Os ossos que unem cada membro superior ao esqueleto axial formam a região de cíngulo. No
caso dos membros superiores, consiste em dois ossos, a escápula e a clavícula. A clavícula é um
osso em forma de S localizado na parte anterior do ombro. Você pode facilmente apalpar ou
sentir com os dedos toda a extensão da clavícula.
A escápula está localizada na parte posterior do ombro. É circundado por músculos em ambos os
lados anterior (profundo) e posterior (superficial) e, portanto, não se articula com as costelas da
caixa torácica.
O membro superior é dividido em três regiões. Estes consistem no braço, localizado entre as
articulações do ombro e do cotovelo; o antebraço, que fica entre as articulações do cotovelo e do
punho; e a mão, localizada distalmente ao punho. Existem trinta ossos em cada membro
superior.
O cíngulo do membro inferior é formado por um único osso, o osso do quadril, que serve como
ponto de fixação para cada membro inferior.

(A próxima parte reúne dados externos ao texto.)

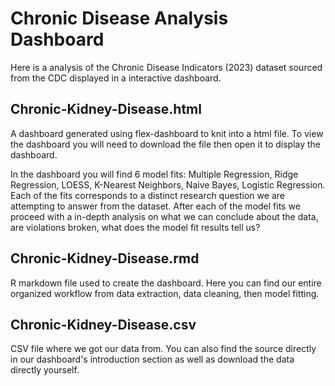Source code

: # Chronic Disease Analysis Dashboard

Here is a analysis of the Chronic Disease Indicators (2023) dataset sourced from the CDC displayed in a interactive dashboard.

## Chronic-Kidney-Disease.html
A dashboard generated using flex-dashboard to knit into a html file.
To view the dashboard you will need to download the file then open it to display the dashboard.

In the dashboard you will find 6 model fits: Multiple Regression, Ridge Regression, LOESS, K-Nearest Neighbors, Naive Bayes, Logistic Regression.
Each of the fits corresponds to a distinct research question we are attempting to answer from the dataset. 
After each of the model fits we proceed with a in-depth analysis on what we can conclude about the data, 
are violations broken, what does the model fit results tell us?

## Chronic-Kidney-Disease.rmd
R markdown file used to create the dashboard. Here you can find our entire organized workflow from data extraction, data cleaning, then model fitting.

## Chronic-Kidney-Disease.csv
CSV file where we got our data from. You can also find the source directly in our dashboard's introduction section as well as download the data directly yourself.





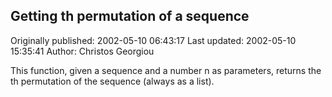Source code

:## Getting <n>th permutation of a sequence

Originally published: 2002-05-10 06:43:17
Last updated: 2002-05-10 15:35:41
Author: Christos Georgiou

This function, given a sequence and a number n as parameters, returns the <n>th permutation of the sequence (always as a list).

Cada osso do quadril, por sua vez, está firmemente
unido ao esqueleto axial por meio de sua fixação ao sacro da coluna vertebral. Assim como o
membro superior, o membro inferior é dividido em três regiões. A coxa é a porção do membro
inferior localizada entre a articulação do quadril e a articulação do joelho. A perna é
especificamente a região entre a articulação do joelho e a articulação do tornozelo. Distal ao
tornozelo está o pé. O membro inferior contém trinta ossos. Estes são o fêmur, a patela, a tíbia, a
fíbula, os ossos do tarso, os ossos do metatarso e as falanges.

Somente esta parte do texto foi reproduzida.